On Wednesday, 26.08.2020, the MS@CPS project partners held an online open info day about the master program. The event was moderated by Palestine Technical College – Deir El-Balah with the presence of all partners. Dr. Ezzaldeen Edwan welcomed all keynote speakers and attendees. The NEO Director, Dr. Nedal Jayousi, the guest speaker, launched the event and explained that the NEO office supports the Palestinian partners of CBHE projects in Palestine and he praised the excellent share they won this year. Dr. Jayousi encouraged the project’s partners to sustain their work on the project during COVID-19 pandemic, as well as to work on getting accreditation as it lies within the priorities of the Palestinian Higher Education Strategic Plan. He encouraged the consortium to proceed with equipment purchase. The event included three consecutive sessions: the first session is “CPS in Academia” and it started with a talk given by Prof. Dr. Roman Obermaisser about Dependable Embedded Real-Time Systems based on Time-Triggered Control. The second keynote speaker Prof. Raimund Kirner talked about Using SIL Arithmetic to Design Safe and Secure Cyber-physical Systems. The second session “CPS in Industry”, started by Dr. Iyad AbuHadrous about turning an IoT idea into a proof of concept. Dr. Marwan Radi talked about the Industrial application of robotics and automation. In the last session, all consortium partners presented details about the master’s program at partner universities including a timeline of admission, admission criteria, features for study, teaching staff, study plan, and available scholarship and student support chances. During the event, the attendees raised a set of questions that were answered by the presenters.

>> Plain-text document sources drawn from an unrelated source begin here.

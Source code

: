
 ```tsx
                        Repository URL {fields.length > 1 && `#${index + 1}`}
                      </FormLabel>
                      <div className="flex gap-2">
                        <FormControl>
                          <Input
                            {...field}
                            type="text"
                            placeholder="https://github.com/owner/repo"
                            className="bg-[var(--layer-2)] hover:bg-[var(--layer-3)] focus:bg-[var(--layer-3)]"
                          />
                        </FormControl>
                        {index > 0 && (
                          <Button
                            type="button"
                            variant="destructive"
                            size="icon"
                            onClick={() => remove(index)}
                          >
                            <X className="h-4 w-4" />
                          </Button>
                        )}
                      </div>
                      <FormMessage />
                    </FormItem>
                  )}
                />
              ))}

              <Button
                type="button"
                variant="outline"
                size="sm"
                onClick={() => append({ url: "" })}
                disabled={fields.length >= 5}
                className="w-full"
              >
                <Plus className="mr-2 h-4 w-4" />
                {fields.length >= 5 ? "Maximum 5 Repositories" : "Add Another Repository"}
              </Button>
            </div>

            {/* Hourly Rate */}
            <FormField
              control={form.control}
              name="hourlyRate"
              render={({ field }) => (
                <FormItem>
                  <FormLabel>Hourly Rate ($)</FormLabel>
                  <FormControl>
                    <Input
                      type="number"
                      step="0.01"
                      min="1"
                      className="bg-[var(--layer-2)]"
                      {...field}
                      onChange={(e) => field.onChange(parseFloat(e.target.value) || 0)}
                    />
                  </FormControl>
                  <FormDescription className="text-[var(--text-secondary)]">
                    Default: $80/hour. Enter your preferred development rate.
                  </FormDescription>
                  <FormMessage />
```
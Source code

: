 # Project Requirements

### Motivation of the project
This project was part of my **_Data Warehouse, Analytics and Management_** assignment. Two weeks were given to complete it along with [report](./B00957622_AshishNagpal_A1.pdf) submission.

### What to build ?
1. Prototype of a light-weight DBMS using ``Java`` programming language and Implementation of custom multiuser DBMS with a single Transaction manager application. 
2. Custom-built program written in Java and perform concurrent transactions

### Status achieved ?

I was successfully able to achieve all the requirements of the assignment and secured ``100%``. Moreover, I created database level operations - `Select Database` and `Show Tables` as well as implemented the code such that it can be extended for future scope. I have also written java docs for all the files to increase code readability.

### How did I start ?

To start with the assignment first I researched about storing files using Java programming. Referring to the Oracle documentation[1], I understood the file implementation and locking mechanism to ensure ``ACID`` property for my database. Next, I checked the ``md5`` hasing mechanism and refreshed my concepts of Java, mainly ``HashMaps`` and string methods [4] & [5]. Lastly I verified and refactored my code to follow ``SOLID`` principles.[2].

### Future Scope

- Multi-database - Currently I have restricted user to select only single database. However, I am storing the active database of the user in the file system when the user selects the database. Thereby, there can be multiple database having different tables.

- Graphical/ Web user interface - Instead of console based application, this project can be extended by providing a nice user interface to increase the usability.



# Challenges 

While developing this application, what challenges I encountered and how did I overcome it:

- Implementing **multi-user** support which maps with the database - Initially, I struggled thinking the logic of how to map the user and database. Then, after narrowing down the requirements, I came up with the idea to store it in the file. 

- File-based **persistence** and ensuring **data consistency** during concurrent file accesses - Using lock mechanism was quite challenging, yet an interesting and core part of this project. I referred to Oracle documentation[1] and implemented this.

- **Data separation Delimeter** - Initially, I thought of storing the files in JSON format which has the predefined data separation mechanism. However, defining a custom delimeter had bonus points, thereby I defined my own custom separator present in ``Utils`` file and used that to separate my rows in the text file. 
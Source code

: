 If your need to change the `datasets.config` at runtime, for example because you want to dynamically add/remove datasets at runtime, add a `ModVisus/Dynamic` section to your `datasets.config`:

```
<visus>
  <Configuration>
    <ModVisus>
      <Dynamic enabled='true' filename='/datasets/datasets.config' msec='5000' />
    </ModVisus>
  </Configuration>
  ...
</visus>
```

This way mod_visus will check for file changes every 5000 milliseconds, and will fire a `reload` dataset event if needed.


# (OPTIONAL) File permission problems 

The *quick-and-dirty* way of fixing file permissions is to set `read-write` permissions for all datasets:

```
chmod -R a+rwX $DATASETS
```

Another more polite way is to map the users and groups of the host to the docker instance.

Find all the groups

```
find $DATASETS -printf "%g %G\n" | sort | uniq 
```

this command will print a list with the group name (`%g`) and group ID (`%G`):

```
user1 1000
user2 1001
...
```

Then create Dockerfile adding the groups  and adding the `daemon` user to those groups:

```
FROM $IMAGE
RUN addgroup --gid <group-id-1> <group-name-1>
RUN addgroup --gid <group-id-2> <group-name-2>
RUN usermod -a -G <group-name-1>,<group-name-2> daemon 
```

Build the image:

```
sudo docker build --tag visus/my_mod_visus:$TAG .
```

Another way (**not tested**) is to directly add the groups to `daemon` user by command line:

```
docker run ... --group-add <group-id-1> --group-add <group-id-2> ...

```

Join us on Zoom on 26th of August at 9:00 AM CET (10:00 AM Palestine and 8:00 AM Tunisia Time)
Keynote Speaker I: Prof. Dr. Roman Obermaisser
Title: Dependable Embedded Real-Time Systems based on Time-Triggered Control
Abstract: Many safety-critical application subsystems demand hard real-time requirements, where the achievement of stability and safety depends on the completion of activities (e.g., reading of sensor values, performing computations, message transmission) in the defined time. In such hard real-time systems, missed deadlines represent system failures with the potential of consequences as serious as in the case of providing incorrect results. The static resource allocation in time-triggered systems offers significant benefits for the safety arguments of dependable systems. However, adaptation is a key factor for energy efficiency and fault recovery in Cyber-Physical System (CPS). This presentation describes research in the area of adaptive time-triggered systems for CPS in order to support adaptation using multi-schedule graphs while preserving the key properties of time-triggered systems including implicit synchronization, temporal predictability, and avoidance of resource conflicts. In addition, we highlight upcoming challenges such as integration with knowledge-based systems and artificial intelligence. The presentation also discusses implications for required competencies and teaching in the area of CPS.
Keynote Speaker II: Prof. Raimund Kirner
Title: Using SIL Arithmetic to Design Safe and Secure Cyber-physical Systems
Abstract: In a safety-critical cyber-physical system each service has a specific level of safety criticality. Safety standards use classifications like Safety Integrity Levels (SIL), to describe the design requirements for the individual services of a system. Techniques like redundancy can be used to achieve higher overall dependability than the used individual components provide. Using the notion of SIL, this can be called SIL arithmetic. Using the concept of SIL arithmetic we point out how different safety standards provide hints for their support of using SIL arithmetic. We highlight the principal benefits of SIL arithmetic and provide simple examples. But the use of SIL arithmetic in a concrete system design can also have its pitfalls. We specifically discuss these issues in the context of scheduling techniques for mixed-criticality systems, where resource shortages are to be handled by the task scheduler.